(Beginning of Provided data)
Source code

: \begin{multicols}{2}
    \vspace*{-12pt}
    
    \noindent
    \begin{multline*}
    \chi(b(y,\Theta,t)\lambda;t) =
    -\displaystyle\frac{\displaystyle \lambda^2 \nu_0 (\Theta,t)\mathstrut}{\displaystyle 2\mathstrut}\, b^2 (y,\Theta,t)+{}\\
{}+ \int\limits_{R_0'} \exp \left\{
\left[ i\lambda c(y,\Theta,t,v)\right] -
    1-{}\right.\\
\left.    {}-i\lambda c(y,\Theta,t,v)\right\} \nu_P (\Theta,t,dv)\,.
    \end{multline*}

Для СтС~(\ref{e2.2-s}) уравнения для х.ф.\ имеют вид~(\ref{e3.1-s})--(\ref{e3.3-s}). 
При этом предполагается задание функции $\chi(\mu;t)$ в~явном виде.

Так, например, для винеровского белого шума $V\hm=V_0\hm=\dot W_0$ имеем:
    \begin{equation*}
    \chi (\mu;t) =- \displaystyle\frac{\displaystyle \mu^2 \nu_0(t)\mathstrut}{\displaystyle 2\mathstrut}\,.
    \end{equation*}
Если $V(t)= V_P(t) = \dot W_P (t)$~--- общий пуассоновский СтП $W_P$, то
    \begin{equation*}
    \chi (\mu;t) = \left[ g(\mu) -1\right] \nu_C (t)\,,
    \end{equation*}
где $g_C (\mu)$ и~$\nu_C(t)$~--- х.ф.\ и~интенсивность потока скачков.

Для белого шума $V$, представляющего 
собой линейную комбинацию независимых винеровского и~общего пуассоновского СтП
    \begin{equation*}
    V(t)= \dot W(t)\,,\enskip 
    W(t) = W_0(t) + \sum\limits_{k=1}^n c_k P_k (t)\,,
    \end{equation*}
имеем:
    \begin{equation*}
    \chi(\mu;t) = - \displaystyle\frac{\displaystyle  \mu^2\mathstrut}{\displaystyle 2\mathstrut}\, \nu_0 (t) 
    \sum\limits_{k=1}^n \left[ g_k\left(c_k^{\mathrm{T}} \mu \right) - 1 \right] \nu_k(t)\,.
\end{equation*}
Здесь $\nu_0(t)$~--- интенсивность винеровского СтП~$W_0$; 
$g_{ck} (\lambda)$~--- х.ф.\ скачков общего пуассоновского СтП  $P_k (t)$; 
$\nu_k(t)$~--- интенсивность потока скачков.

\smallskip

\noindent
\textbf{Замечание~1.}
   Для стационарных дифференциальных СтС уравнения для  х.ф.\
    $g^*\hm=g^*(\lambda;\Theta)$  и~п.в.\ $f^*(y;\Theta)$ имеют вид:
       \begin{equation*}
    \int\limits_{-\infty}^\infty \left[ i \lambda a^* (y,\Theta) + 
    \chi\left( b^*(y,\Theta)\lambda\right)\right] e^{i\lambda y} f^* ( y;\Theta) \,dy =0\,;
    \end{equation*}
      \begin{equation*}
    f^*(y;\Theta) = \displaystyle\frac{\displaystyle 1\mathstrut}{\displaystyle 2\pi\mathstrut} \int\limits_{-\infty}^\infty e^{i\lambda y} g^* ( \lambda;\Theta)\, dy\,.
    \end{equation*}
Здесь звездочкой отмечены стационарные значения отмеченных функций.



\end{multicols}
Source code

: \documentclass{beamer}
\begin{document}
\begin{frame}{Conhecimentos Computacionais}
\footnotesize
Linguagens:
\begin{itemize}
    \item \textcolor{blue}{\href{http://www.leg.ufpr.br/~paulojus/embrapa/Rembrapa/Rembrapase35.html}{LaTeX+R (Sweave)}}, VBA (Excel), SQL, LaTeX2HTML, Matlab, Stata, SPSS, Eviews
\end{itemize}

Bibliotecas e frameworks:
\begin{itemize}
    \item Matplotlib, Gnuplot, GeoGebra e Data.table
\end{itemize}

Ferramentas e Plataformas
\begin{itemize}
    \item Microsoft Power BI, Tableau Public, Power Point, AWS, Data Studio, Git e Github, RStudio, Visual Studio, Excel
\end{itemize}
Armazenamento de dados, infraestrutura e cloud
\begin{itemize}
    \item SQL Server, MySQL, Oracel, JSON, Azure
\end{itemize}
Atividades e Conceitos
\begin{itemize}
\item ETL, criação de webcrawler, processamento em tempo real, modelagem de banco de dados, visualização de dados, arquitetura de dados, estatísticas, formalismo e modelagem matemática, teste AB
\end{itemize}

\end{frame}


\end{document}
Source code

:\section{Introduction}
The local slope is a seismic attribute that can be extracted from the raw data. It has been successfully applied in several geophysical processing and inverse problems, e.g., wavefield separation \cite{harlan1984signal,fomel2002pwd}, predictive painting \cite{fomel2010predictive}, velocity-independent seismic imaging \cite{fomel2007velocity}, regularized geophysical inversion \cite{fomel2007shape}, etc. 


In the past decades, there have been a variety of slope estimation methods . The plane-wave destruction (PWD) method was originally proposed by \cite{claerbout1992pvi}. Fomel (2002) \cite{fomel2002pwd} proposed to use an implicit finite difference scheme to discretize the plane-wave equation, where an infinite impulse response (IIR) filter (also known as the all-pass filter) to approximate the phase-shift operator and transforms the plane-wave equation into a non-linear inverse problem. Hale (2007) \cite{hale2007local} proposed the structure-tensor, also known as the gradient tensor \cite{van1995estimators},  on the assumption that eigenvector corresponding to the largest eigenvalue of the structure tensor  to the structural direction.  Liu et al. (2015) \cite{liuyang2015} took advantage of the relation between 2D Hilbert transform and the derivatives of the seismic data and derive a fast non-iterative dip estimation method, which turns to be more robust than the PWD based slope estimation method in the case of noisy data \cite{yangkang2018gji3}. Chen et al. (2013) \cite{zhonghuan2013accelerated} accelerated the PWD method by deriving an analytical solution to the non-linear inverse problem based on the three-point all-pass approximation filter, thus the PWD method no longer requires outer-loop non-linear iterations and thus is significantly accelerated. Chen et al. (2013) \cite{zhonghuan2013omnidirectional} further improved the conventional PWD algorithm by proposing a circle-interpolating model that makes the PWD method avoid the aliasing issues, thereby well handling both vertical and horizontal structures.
(End of Provided data)
### Brief
Would you output, unchanged, each line from the start of the records to the line that holds "где $g_C (\mu)$", both included and nothing else?

### Solution to the exercise
Source code

: \begin{multicols}{2}
    \vspace*{-12pt}
    
    \noindent
    \begin{multline*}
    \chi(b(y,\Theta,t)\lambda;t) =
    -\displaystyle\frac{\displaystyle \lambda^2 \nu_0 (\Theta,t)\mathstrut}{\displaystyle 2\mathstrut}\, b^2 (y,\Theta,t)+{}\\
{}+ \int\limits_{R_0'} \exp \left\{
\left[ i\lambda c(y,\Theta,t,v)\right] -
    1-{}\right.\\
\left.    {}-i\lambda c(y,\Theta,t,v)\right\} \nu_P (\Theta,t,dv)\,.
    \end{multline*}

Для СтС~(\ref{e2.2-s}) уравнения для х.ф.\ имеют вид~(\ref{e3.1-s})--(\ref{e3.3-s}). 
При этом предполагается задание функции $\chi(\mu;t)$ в~явном виде.

Так, например, для винеровского белого шума $V\hm=V_0\hm=\dot W_0$ имеем:
    \begin{equation*}
    \chi (\mu;t) =- \displaystyle\frac{\displaystyle \mu^2 \nu_0(t)\mathstrut}{\displaystyle 2\mathstrut}\,.
    \end{equation*}
Если $V(t)= V_P(t) = \dot W_P (t)$~--- общий пуассоновский СтП $W_P$, то
    \begin{equation*}
    \chi (\mu;t) = \left[ g(\mu) -1\right] \nu_C (t)\,,
    \end{equation*}
где $g_C (\mu)$ и~$\nu_C(t)$~--- х.ф.\ и~интенсивность потока скачков.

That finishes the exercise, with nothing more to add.